***** Exercise data *****
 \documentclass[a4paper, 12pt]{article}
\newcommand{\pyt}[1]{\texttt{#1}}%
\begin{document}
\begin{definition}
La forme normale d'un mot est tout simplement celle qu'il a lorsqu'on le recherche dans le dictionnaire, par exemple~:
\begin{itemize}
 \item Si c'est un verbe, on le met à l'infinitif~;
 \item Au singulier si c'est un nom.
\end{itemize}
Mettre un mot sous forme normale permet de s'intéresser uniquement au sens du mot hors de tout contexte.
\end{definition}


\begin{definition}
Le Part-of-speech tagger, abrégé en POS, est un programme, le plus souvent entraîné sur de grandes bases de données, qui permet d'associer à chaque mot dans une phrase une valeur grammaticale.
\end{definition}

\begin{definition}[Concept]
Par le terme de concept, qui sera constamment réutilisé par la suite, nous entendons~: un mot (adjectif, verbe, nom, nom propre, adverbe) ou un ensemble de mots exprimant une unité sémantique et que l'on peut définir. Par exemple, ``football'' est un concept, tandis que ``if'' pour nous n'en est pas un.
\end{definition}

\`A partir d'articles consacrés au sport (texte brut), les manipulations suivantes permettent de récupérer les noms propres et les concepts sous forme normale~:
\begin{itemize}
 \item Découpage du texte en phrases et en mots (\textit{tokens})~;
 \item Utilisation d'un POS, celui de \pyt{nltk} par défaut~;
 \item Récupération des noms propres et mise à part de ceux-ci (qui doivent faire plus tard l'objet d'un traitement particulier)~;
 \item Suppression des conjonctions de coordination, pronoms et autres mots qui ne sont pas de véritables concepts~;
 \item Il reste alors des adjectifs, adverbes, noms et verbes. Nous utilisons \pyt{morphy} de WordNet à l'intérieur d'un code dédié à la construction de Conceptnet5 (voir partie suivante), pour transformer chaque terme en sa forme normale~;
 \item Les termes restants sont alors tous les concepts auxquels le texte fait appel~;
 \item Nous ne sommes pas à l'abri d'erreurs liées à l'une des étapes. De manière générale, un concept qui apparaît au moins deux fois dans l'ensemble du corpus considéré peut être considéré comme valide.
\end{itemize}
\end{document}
*****
***** Exercise data *****
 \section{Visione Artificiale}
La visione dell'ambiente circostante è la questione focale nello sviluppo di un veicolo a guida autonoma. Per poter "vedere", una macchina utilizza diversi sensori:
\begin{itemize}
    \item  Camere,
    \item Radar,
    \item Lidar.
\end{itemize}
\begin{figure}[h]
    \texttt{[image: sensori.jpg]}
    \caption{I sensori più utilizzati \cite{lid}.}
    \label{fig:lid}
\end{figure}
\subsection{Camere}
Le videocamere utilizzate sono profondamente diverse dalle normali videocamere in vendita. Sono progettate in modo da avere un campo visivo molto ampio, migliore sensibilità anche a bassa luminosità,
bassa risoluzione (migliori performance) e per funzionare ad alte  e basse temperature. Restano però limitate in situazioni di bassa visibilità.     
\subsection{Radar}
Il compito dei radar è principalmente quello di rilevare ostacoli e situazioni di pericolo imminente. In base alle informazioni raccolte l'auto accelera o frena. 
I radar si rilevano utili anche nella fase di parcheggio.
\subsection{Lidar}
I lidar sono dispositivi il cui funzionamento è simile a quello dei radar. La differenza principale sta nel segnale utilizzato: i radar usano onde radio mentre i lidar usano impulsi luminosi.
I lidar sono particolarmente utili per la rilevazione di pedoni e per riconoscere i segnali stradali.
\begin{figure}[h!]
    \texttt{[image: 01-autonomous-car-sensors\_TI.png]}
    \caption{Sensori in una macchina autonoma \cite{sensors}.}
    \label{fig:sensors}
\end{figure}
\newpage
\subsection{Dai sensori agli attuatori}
*****
***** Exercise data *****
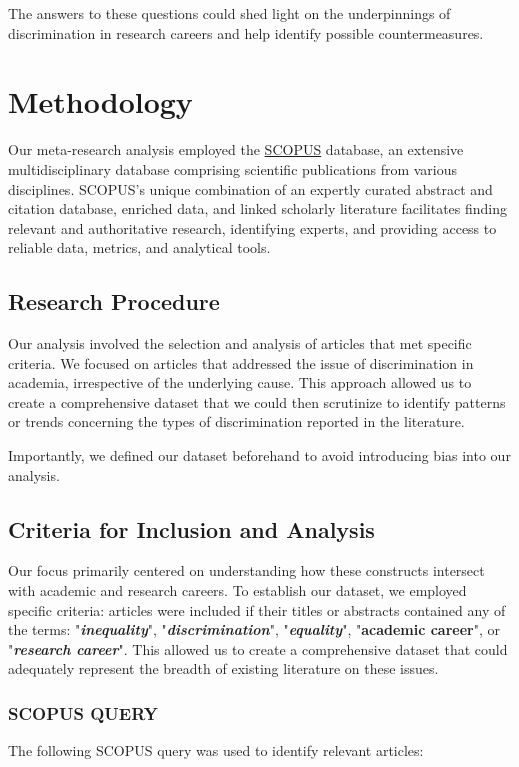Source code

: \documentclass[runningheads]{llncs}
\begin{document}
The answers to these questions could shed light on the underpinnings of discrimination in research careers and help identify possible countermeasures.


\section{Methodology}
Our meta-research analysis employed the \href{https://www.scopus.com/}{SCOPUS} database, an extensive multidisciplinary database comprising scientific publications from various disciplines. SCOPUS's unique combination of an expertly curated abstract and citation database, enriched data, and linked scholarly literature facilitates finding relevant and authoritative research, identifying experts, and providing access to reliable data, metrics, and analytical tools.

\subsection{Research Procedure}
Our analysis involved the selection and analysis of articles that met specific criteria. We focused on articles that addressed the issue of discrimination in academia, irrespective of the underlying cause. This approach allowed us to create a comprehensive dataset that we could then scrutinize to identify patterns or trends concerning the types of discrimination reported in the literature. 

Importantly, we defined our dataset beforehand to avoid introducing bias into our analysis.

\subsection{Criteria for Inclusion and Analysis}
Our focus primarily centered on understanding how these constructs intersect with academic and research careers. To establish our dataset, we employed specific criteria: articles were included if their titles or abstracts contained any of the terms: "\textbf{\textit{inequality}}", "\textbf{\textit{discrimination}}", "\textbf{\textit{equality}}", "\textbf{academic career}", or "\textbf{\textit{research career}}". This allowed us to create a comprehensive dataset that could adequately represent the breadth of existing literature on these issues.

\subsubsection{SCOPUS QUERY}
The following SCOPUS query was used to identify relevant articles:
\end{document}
*****
State how many lines of the records above contain "relevant", with no words besides the number.

2